Please set out each line below exactly as it stands, without the images.
'''
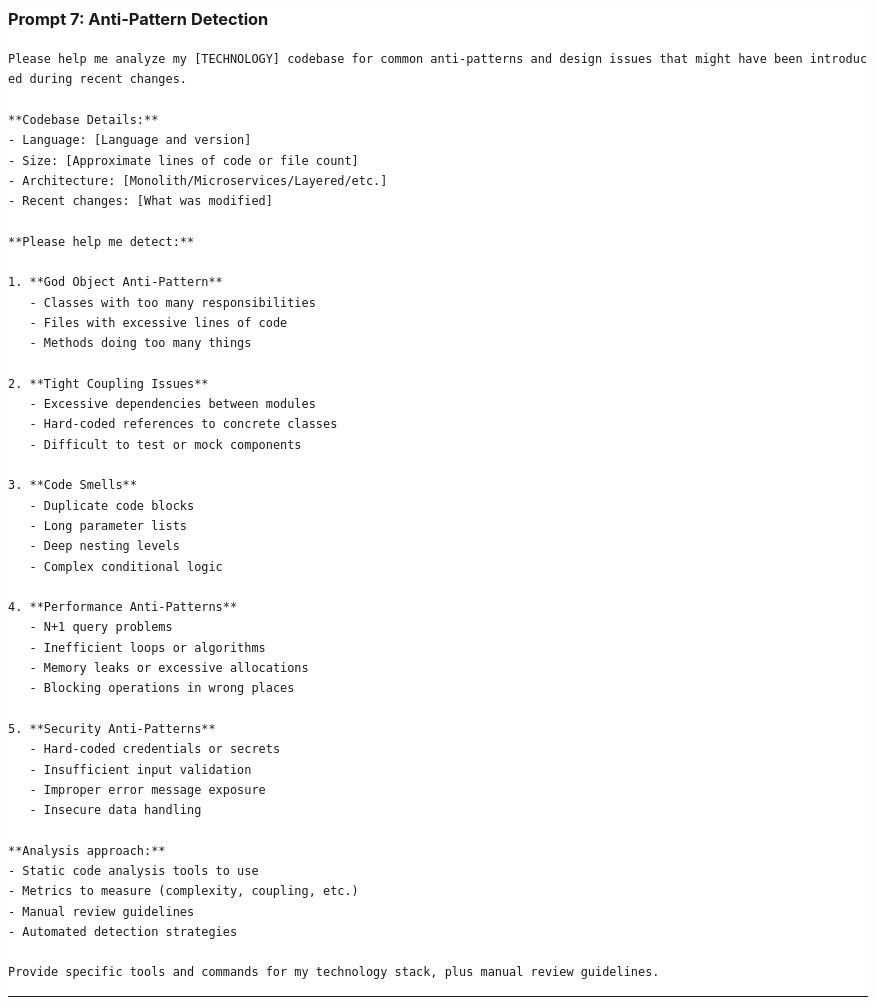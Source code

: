 ### **Prompt 7: Anti-Pattern Detection**

```
Please help me analyze my [TECHNOLOGY] codebase for common anti-patterns and design issues that might have been introduced during recent changes.

**Codebase Details:**
- Language: [Language and version]
- Size: [Approximate lines of code or file count]
- Architecture: [Monolith/Microservices/Layered/etc.]
- Recent changes: [What was modified]

**Please help me detect:**

1. **God Object Anti-Pattern**
   - Classes with too many responsibilities
   - Files with excessive lines of code
   - Methods doing too many things

2. **Tight Coupling Issues**
   - Excessive dependencies between modules
   - Hard-coded references to concrete classes
   - Difficult to test or mock components

3. **Code Smells**
   - Duplicate code blocks
   - Long parameter lists
   - Deep nesting levels
   - Complex conditional logic

4. **Performance Anti-Patterns**
   - N+1 query problems
   - Inefficient loops or algorithms
   - Memory leaks or excessive allocations
   - Blocking operations in wrong places

5. **Security Anti-Patterns**
   - Hard-coded credentials or secrets
   - Insufficient input validation
   - Improper error message exposure
   - Insecure data handling

**Analysis approach:**
- Static code analysis tools to use
- Metrics to measure (complexity, coupling, etc.)
- Manual review guidelines
- Automated detection strategies

Provide specific tools and commands for my technology stack, plus manual review guidelines.
```

---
'''
§ **Task output**
Source code

: ### **Prompt 7: Anti-Pattern Detection**

```
Please help me analyze my [TECHNOLOGY] codebase for common anti-patterns and design issues that might have been introduced during recent changes.

**Codebase Details:**
- Language: [Language and version]
- Size: [Approximate lines of code or file count]
- Architecture: [Monolith/Microservices/Layered/etc.]
- Recent changes: [What was modified]

**Please help me detect:**

1. **God Object Anti-Pattern**
   - Classes with too many responsibilities
   - Files with excessive lines of code
   - Methods doing too many things

2. **Tight Coupling Issues**
   - Excessive dependencies between modules
   - Hard-coded references to concrete classes
   - Difficult to test or mock components

3. **Code Smells**
   - Duplicate code blocks
   - Long parameter lists
   - Deep nesting levels
   - Complex conditional logic

4. **Performance Anti-Patterns**
   - N+1 query problems
   - Inefficient loops or algorithms
   - Memory leaks or excessive allocations
   - Blocking operations in wrong places

5. **Security Anti-Patterns**
   - Hard-coded credentials or secrets
   - Insufficient input validation
   - Improper error message exposure
   - Insecure data handling

**Analysis approach:**
- Static code analysis tools to use
- Metrics to measure (complexity, coupling, etc.)
- Manual review guidelines
- Automated detection strategies

Provide specific tools and commands for my technology stack, plus manual review guidelines.
```

---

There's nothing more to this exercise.